Still it was true that Lady Brent had not seen her, and could not know. "Her mother was an actress, no better than I was," she said, "—not so good in many ways. Her father is a scene-painter in a theatre, and drinks too. My father was a good man, though he may not have been what you'd call a gentleman. That's what all your wonderful bringing up of Harry has led to. If he'd been brought up more naturally, and not everything and everybody sacrificed to keep him shut up down here, it's very unlikely that this would have happened."

"You think that, do you, in your loving wisdom? You had the boy always before you, and saw what he was growing into. So did I, and I trusted him. You couldn't."

"I don't mind your sneers. At any rate, on the first opportunity he does what any other boy might do. He meets a girl and falls in love with her, and keeps it from us all the time he's meeting her, and afterwards."

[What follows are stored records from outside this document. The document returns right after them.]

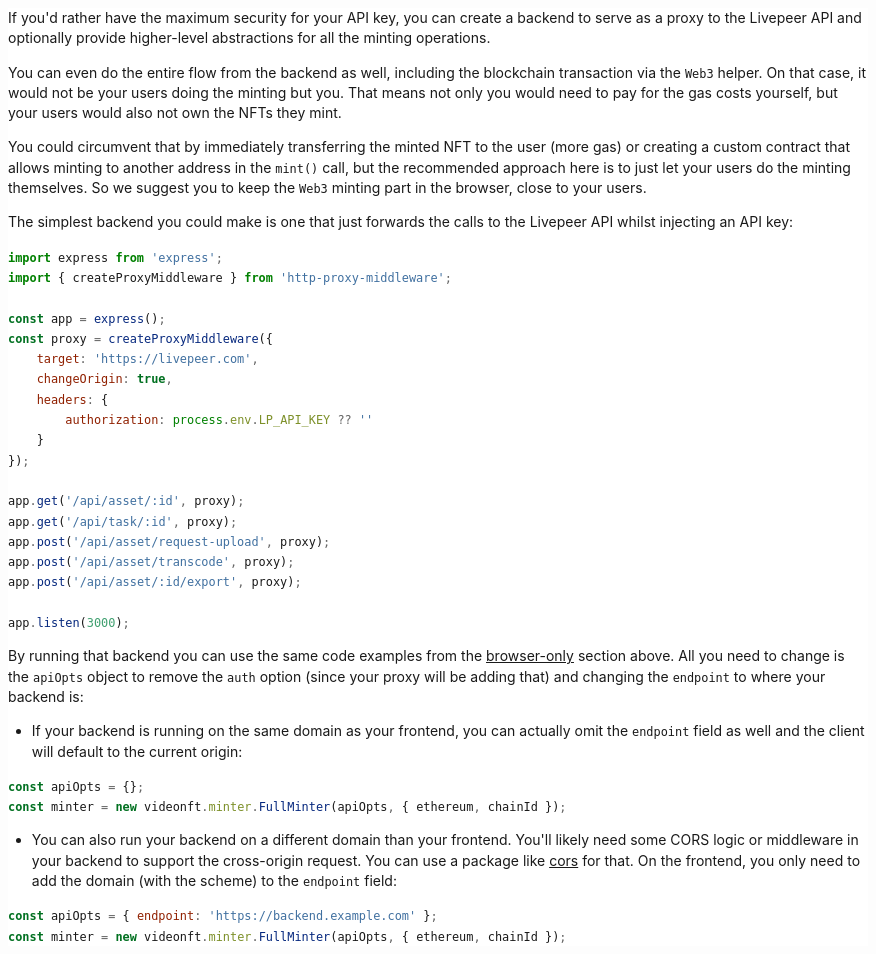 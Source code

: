 If you'd rather have the maximum security for your API key, you can create a
backend to serve as a proxy to the Livepeer API and optionally provide
higher-level abstractions for all the minting operations.

You can even do the entire flow from the backend as well, including the
blockchain transaction via the `Web3` helper. On that case, it would not be your
users doing the minting but you. That means not only you would need to pay for
the gas costs yourself, but your users would also not own the NFTs they mint.

You could circumvent that by immediately transferring the minted NFT to the user
(more gas) or creating a custom contract that allows minting to another address
in the `mint()` call, but the recommended approach here is to just let your
users do the minting themselves. So we suggest you to keep the `Web3` minting
part in the browser, close to your users.

The simplest backend you could make is one that just forwards the calls to the
Livepeer API whilst injecting an API key:

```js
import express from 'express';
import { createProxyMiddleware } from 'http-proxy-middleware';

const app = express();
const proxy = createProxyMiddleware({
	target: 'https://livepeer.com',
	changeOrigin: true,
	headers: {
		authorization: process.env.LP_API_KEY ?? ''
	}
});

app.get('/api/asset/:id', proxy);
app.get('/api/task/:id', proxy);
app.post('/api/asset/request-upload', proxy);
app.post('/api/asset/transcode', proxy);
app.post('/api/asset/:id/export', proxy);

app.listen(3000);
```

By running that backend you can use the same code examples from the
[browser-only](#browser-only) section above. All you need to change is the
`apiOpts` object to remove the `auth` option (since your proxy will be adding
that) and changing the `endpoint` to where your backend is:
 - If your backend is running on the same domain as your frontend, you can
   actually omit the `endpoint` field as well and the client will default to the
   current origin:
```js
const apiOpts = {};
const minter = new videonft.minter.FullMinter(apiOpts, { ethereum, chainId });
```
 - You can also run your backend on a different domain than your frontend.
   You'll likely need some CORS logic or middleware in your backend to support
   the cross-origin request. You can use a package like
   [cors](https://www.npmjs.com/package/cors) for that. On the frontend, you
   only need to add the domain (with the scheme) to the `endpoint` field:
```js
const apiOpts = { endpoint: 'https://backend.example.com' };
const minter = new videonft.minter.FullMinter(apiOpts, { ethereum, chainId });
```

"Keeps it from you, I suppose you mean."

"Keeps it from all of us, I said. Did you know any more than I did that he had met this girl down here?"

"Of course I knew."

She could only sit and stare, with her mouth a little open. Whatever she may have thought of, it had never been this.

Lady Brent did not treat her disclosure as a triumph to be dwelt upon. "How could I help knowing?" she went on. "I loved Harry. Nothing could have happened in his life to alter it that I shouldn't have noticed. When I saw that something had happened I waited until it came to me what it was."